What is required ▸ List all lines in the material below that contain "textwidth".

Input data ▸
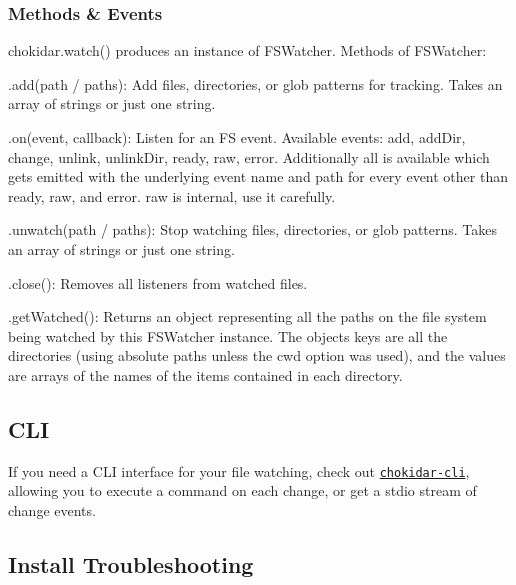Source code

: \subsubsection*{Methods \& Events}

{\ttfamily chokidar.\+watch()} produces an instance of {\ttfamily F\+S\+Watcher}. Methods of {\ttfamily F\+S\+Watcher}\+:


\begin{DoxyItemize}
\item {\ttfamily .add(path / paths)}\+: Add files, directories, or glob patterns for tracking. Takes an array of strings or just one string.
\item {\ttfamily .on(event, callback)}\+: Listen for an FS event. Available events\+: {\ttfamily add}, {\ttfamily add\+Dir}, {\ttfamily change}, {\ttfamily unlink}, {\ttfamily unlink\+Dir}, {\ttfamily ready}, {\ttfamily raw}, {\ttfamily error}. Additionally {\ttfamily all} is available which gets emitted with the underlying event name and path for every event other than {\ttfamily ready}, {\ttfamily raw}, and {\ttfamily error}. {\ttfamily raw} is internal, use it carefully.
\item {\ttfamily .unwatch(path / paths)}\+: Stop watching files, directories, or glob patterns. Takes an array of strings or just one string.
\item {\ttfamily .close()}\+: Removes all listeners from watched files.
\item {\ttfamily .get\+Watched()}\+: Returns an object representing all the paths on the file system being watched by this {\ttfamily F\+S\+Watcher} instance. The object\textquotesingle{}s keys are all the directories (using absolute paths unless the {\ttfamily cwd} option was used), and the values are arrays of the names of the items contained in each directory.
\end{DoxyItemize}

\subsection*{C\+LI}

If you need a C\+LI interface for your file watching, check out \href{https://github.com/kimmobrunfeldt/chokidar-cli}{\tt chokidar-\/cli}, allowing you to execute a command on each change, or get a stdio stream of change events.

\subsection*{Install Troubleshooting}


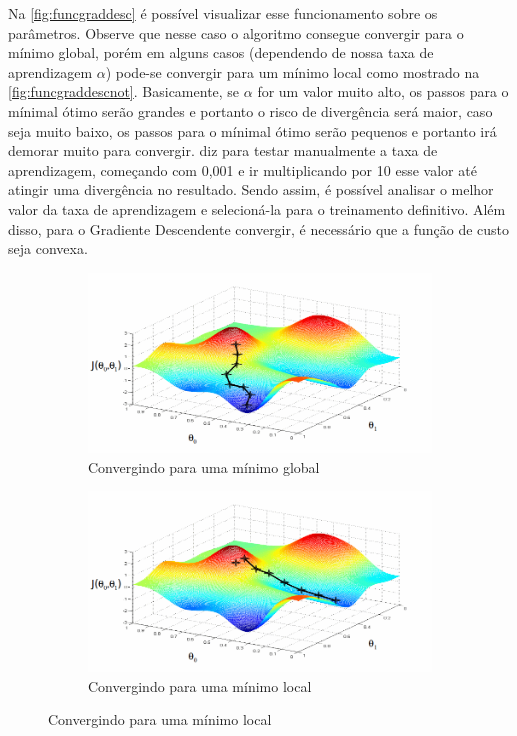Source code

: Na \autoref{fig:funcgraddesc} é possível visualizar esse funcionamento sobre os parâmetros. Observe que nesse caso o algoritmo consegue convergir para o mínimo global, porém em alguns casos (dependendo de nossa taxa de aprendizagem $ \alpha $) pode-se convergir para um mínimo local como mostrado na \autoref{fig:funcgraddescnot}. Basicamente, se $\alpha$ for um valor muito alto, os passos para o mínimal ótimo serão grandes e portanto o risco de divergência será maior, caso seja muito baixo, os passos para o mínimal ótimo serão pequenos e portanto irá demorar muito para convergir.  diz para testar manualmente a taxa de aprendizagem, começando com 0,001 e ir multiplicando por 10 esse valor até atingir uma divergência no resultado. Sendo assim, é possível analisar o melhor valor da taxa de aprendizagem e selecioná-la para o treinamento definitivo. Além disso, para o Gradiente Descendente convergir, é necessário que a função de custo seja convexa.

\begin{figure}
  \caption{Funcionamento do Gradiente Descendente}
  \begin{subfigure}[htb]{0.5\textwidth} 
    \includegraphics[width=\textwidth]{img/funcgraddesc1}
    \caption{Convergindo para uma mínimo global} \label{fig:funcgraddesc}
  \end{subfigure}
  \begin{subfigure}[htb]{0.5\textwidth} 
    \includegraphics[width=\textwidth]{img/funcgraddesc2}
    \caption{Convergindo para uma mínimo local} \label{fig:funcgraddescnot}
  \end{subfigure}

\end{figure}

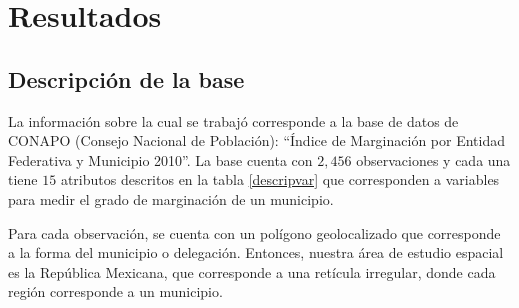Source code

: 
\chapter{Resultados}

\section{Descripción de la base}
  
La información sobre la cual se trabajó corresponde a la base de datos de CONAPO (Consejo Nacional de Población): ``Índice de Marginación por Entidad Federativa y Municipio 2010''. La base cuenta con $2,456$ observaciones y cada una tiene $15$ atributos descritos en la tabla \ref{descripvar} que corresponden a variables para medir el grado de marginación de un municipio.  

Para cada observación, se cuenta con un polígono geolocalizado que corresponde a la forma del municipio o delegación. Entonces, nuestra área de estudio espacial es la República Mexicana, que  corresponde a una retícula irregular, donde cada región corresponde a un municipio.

Solution for this exercise ▸
  \begin{subfigure}[htb]{0.5\textwidth} 
    \includegraphics[width=\textwidth]{img/funcgraddesc1}
  \begin{subfigure}[htb]{0.5\textwidth} 
    \includegraphics[width=\textwidth]{img/funcgraddesc2}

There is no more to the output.